Work out how many lines of the listing below hold the word "slide", and give that number only.

═══ Records provided ═══

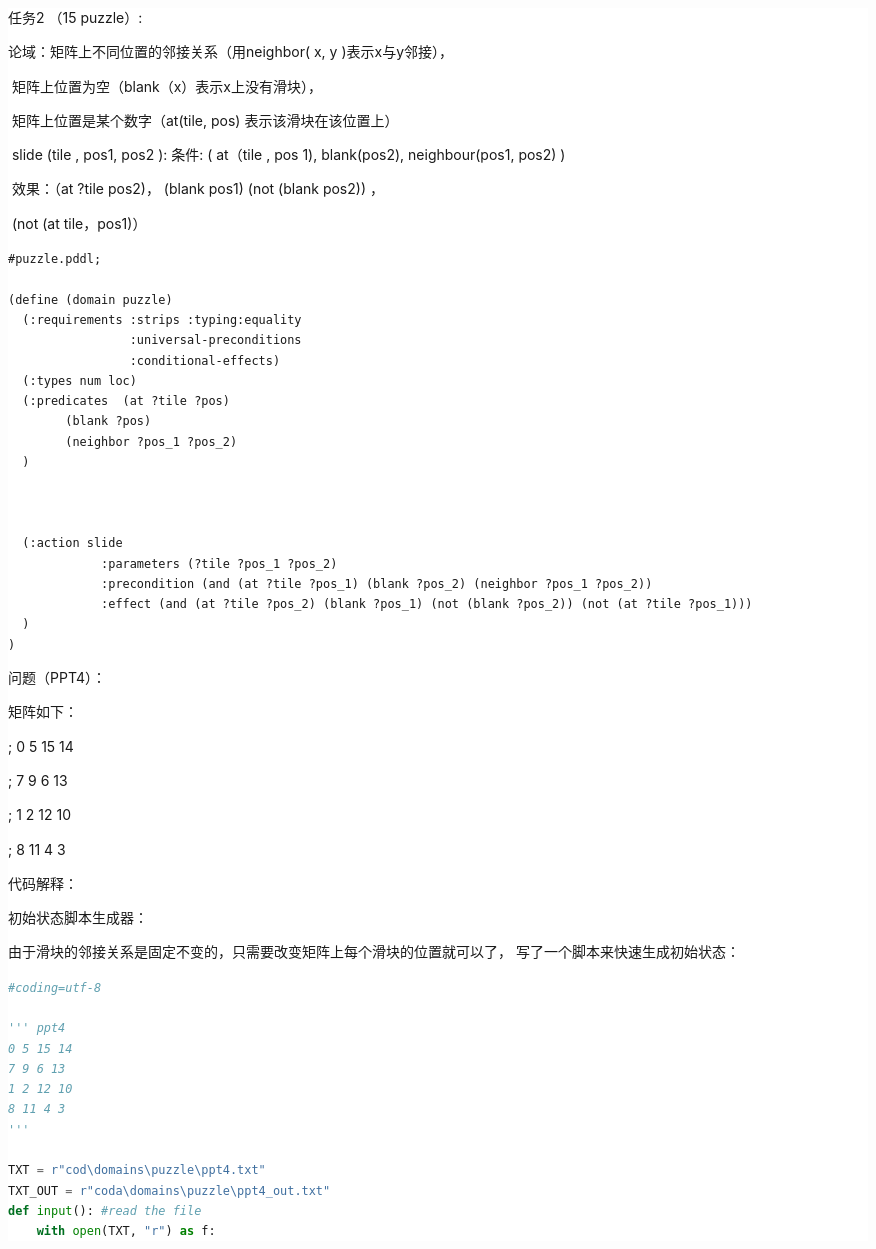    任务2 （15 puzzle）:

   论域：矩阵上不同位置的邻接关系（用neighbor( x, y )表示x与y邻接），

   ​	矩阵上位置为空（blank（x）表示x上没有滑块），

   ​	矩阵上位置是某个数字（at(tile, pos) 表示该滑块在该位置上）

   

   ​	slide (tile , pos1, pos2 ): 条件: ( at（tile , pos 1),  blank(pos2), neighbour(pos1, pos2) )

   ​						效果：（at ?tile pos2)， (blank pos1)  (not (blank pos2)) ，

   ​									(not (at tile，pos1)）

   ```PDDL
   #puzzle.pddl;
   
   (define (domain puzzle)
     (:requirements :strips :typing:equality
                    :universal-preconditions
                    :conditional-effects)
     (:types num loc) 
     (:predicates  (at ?tile ?pos) 
           (blank ?pos)
           (neighbor ?pos_1 ?pos_2)
     )
   
     
   
     (:action slide
                :parameters (?tile ?pos_1 ?pos_2)
                :precondition (and (at ?tile ?pos_1) (blank ?pos_2) (neighbor ?pos_1 ?pos_2))
                :effect (and (at ?tile ?pos_2) (blank ?pos_1) (not (blank ?pos_2)) (not (at ?tile ?pos_1))) 
     )
   )
   ```

   

   问题（PPT4）：

   矩阵如下：

   ; 0 5 15 14

   ; 7 9 6 13

   ; 1 2 12 10

   ; 8 11 4 3

   代码解释：

   初始状态脚本生成器：

   ​	由于滑块的邻接关系是固定不变的，只需要改变矩阵上每个滑块的位置就可以了， 写了一个脚本来快速生成初始状态：

   ```python
   #coding=utf-8
   
   ''' ppt4
   0 5 15 14
   7 9 6 13
   1 2 12 10
   8 11 4 3
   '''
   
   TXT = r"cod\domains\puzzle\ppt4.txt"
   TXT_OUT = r"coda\domains\puzzle\ppt4_out.txt"
   def input(): #read the file
       with open(TXT, "r") as f:
   ```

═══

▶ [Output] 2